The SRB stuff was kind of clunky for us, especially given our large number of files, our sometimes large files (>2GB), and our sometimes poorly named files (e.g., control characters in file names). Our content then moved into Chronopolis from SRB, and then at the end of the demonstration project, we asked SDSC to dispose of the copy they had. But now it is coming back......

Wednesday, July 18, 2012

ICPSR web maintenance

We're updating a few pieces of core technology on our web server this afternoon: httpd, mod_perl, Perl, and a few others. Normally we like to perform maintenance like this during off-hours, but we're doing it at 12:30pm EDT today so that we have "all hands on-deck" to troubleshoot and solve problems.

We've already performed this maintenance on our staging server, and that went smoothly. Our expectation is that this maintenance will last 15-30 minutes.

Monday, July 16, 2012

ICPSR 2012 technology recap - where did the money come from?

We're putting together some summary numbers for technology spending and investments at ICPSR for FY 2012. (The ICPSR fiscal year is the same as the University of Michigan's, and runs from July 1 to June 30. We've just recently closed FY 2012.)

The first set of numbers shows the allocation of effort in FY 2012 by funding source. The unit of measurement in this pie chart is HOURS (not DOLLARS) that were expended in FY 2012 by each funding source. (We originally wanted to calculate dollars, but that turns out to be an even bigger effort.) Here's an interactive chart:

This is an interactive Google Docs chart. If you click slices of the pie, it will identify the funding source.

The main source of technology effort funding comes from the Computer Recharge, an hourly "tax" that ICPSR levies against all projects. Although it is one single funding source (nearly 45% of hours worked in FY 2012 were billed against this source), I have split it into two sub-categories, one for what I am calling "IT" and one for "SW" (software).

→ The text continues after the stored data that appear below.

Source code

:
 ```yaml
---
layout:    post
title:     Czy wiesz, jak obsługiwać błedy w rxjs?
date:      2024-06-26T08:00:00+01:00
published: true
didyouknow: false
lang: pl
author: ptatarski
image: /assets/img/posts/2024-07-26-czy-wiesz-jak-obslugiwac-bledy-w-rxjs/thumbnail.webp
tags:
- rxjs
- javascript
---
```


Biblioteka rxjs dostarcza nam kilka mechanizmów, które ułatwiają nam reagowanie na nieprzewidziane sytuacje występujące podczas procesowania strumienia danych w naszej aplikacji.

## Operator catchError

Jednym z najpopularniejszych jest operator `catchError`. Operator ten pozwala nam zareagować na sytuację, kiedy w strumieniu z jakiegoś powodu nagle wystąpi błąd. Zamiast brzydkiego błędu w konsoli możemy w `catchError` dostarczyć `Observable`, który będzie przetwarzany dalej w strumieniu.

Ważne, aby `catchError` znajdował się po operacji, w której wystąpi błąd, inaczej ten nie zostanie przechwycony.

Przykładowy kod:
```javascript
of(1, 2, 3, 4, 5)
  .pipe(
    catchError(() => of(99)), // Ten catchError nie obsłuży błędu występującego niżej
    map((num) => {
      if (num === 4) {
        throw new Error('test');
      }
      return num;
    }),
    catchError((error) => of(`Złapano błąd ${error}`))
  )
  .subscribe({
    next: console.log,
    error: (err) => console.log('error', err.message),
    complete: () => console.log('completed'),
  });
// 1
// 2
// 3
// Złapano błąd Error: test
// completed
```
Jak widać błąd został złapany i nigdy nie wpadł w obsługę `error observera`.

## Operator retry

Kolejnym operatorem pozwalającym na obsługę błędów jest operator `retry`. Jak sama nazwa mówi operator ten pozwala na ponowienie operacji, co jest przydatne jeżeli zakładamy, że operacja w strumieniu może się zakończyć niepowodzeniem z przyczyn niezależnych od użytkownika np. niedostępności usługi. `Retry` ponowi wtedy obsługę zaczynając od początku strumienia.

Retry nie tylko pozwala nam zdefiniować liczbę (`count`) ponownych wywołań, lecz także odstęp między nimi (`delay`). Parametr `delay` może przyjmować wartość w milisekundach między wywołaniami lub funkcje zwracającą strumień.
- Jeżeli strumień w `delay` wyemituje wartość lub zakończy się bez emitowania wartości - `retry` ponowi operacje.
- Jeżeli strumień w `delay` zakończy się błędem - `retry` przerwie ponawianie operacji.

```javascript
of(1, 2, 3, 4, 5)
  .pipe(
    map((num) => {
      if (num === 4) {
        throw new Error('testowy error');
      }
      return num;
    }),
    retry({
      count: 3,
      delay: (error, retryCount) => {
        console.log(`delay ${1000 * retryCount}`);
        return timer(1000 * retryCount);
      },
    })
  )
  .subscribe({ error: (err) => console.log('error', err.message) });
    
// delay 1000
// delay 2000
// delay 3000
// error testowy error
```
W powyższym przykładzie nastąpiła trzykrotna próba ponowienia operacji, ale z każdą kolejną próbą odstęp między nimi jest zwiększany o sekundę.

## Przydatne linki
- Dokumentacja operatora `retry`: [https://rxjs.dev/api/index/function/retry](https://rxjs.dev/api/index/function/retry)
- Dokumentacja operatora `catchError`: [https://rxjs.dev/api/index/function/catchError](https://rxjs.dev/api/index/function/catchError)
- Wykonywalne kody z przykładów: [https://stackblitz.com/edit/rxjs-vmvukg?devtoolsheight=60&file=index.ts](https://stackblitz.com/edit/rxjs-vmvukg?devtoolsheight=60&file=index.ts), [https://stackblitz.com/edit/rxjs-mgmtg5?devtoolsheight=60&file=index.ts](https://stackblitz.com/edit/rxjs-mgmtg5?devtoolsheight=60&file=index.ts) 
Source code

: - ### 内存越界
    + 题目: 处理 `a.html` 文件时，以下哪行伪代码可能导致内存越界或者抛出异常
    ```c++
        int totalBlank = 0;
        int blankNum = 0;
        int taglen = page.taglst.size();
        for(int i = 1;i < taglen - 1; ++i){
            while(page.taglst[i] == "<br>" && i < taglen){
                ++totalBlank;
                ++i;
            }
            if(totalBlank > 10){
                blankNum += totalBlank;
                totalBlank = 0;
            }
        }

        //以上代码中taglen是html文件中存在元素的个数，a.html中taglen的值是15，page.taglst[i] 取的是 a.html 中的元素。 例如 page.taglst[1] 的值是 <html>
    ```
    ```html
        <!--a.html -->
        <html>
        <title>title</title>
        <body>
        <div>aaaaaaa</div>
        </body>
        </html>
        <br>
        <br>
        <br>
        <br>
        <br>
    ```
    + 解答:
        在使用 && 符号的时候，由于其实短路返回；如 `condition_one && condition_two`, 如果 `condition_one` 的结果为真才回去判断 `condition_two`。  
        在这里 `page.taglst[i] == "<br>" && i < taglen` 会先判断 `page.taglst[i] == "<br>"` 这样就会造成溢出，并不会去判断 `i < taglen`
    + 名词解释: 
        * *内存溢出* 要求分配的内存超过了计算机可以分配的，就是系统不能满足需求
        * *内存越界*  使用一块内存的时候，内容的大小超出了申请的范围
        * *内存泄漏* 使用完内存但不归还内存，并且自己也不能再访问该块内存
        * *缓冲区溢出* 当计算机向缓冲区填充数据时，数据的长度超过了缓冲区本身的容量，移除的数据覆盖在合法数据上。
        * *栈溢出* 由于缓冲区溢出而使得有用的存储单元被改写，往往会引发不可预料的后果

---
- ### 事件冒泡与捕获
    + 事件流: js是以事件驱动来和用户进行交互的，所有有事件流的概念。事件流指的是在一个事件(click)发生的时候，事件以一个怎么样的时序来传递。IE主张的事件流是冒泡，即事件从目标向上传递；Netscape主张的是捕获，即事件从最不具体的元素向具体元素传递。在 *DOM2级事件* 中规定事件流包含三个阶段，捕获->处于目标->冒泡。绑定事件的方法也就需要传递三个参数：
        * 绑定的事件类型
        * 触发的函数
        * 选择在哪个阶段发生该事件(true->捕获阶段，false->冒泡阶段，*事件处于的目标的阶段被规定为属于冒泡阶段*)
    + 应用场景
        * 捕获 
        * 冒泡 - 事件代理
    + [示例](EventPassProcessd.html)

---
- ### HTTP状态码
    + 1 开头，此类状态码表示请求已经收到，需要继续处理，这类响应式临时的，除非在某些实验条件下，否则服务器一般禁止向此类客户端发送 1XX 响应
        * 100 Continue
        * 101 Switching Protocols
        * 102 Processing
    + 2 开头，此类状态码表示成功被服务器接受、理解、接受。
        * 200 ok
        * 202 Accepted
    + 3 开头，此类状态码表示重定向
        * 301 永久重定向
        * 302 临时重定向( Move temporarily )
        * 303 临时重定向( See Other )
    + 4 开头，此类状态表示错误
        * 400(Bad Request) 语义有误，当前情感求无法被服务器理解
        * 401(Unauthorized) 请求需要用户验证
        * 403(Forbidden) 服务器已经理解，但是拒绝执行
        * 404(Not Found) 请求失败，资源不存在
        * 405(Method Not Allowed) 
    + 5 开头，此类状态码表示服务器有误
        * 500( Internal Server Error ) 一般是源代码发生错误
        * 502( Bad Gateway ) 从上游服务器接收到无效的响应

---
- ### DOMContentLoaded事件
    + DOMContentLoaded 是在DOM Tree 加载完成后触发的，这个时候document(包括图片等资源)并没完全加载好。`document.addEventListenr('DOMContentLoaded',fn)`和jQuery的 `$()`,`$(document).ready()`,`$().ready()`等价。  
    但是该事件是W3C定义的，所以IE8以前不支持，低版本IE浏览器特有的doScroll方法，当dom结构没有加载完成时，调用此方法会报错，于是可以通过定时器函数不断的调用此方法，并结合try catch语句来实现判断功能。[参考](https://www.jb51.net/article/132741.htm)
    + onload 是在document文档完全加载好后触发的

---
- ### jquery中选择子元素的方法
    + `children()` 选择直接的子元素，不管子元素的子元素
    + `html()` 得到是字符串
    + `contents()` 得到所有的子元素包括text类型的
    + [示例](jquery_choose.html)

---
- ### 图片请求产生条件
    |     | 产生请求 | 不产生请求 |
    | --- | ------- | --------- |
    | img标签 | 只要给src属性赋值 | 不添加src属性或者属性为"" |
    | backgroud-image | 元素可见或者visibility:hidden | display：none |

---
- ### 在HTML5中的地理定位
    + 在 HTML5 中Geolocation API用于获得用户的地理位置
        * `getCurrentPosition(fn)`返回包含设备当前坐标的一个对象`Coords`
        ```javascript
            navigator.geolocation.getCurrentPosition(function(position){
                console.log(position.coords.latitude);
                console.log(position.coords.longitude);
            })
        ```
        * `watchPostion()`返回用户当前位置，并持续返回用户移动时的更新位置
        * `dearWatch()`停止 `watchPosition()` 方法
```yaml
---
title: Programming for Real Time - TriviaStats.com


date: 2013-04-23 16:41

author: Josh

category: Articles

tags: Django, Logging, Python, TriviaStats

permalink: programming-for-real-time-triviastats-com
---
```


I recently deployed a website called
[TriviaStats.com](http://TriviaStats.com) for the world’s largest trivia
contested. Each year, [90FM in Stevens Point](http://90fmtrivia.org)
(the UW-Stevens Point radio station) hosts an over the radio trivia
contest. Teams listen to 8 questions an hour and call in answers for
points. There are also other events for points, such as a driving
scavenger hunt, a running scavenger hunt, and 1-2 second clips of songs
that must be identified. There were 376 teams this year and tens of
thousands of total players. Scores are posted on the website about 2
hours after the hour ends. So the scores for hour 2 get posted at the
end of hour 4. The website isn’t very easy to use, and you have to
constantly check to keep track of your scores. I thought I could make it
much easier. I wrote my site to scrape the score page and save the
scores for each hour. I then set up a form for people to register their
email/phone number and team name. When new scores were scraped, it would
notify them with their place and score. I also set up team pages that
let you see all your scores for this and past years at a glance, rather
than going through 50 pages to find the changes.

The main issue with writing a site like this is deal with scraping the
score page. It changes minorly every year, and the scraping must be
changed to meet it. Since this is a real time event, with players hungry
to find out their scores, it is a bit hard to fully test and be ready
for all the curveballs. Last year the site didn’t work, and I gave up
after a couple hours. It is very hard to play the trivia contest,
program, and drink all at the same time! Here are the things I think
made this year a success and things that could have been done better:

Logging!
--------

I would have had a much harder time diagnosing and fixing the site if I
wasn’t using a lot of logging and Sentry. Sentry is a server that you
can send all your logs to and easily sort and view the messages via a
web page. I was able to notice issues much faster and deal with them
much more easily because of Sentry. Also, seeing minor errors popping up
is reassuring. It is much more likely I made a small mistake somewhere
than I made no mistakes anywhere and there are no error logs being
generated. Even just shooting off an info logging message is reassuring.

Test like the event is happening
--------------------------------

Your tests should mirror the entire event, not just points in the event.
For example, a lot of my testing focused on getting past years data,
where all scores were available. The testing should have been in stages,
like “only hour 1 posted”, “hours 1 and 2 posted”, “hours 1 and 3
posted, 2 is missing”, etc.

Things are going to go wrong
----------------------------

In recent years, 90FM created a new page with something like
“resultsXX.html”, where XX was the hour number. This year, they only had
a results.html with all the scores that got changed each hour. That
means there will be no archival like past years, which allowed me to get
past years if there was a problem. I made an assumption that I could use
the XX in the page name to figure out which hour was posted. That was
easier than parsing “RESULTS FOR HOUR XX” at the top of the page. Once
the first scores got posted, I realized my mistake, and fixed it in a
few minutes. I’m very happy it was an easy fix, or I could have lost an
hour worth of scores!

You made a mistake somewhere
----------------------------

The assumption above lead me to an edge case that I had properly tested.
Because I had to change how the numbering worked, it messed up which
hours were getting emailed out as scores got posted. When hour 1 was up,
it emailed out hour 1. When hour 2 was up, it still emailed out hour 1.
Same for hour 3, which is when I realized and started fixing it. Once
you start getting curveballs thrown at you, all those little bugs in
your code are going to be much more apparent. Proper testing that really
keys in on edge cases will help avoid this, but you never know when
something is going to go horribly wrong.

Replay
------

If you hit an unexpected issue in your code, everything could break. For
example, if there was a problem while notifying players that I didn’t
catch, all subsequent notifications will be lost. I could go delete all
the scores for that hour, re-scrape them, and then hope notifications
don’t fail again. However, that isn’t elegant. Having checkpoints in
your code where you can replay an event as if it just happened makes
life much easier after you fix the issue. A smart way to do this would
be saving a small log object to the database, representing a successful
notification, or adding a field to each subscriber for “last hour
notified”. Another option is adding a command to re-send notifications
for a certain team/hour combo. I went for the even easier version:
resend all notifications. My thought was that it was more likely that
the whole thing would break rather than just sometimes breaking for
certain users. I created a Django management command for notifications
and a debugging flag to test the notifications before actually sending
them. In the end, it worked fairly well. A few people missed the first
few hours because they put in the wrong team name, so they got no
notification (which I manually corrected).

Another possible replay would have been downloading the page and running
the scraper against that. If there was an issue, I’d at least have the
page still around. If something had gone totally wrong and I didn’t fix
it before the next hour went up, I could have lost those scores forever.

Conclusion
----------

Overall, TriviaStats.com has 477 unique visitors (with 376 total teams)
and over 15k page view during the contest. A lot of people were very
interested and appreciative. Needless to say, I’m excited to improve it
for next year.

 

The "SW" portion includes the effort of all staff who are professional software developers. The type of work performed by this team using this account includes enhancements and maintenance for ICPSR's core data curation and data management systems, and investments in new products and services such as software developed to support our IDARS system for applying for access to datasets.

The "IT" portion includes the effort of the remainder of the staff which tends to include systems administrators, architects, network managers, and desktop support specialists. I also allocate my own time to this bucket since the majority of my non-contract, non-grant effort over the past year has been in building and architecting technology systems.

Other big slices of the "IT pie" include the work of staff members who are explicitly funded by projects such as our CCEERC and RCMD web portals; our two Bill and Melinda Gates Foundation grants; the ICPSR Summer Program, and many more. In fact, there are over 20 separate funding sources used to support technology at ICPSR; the pie chart shows 18 because I grouped several small ones into a category called "Misc."

If this gives the impression that there are many, many projects and activities at ICPSR that involve technology, that's good! That is certainly the case.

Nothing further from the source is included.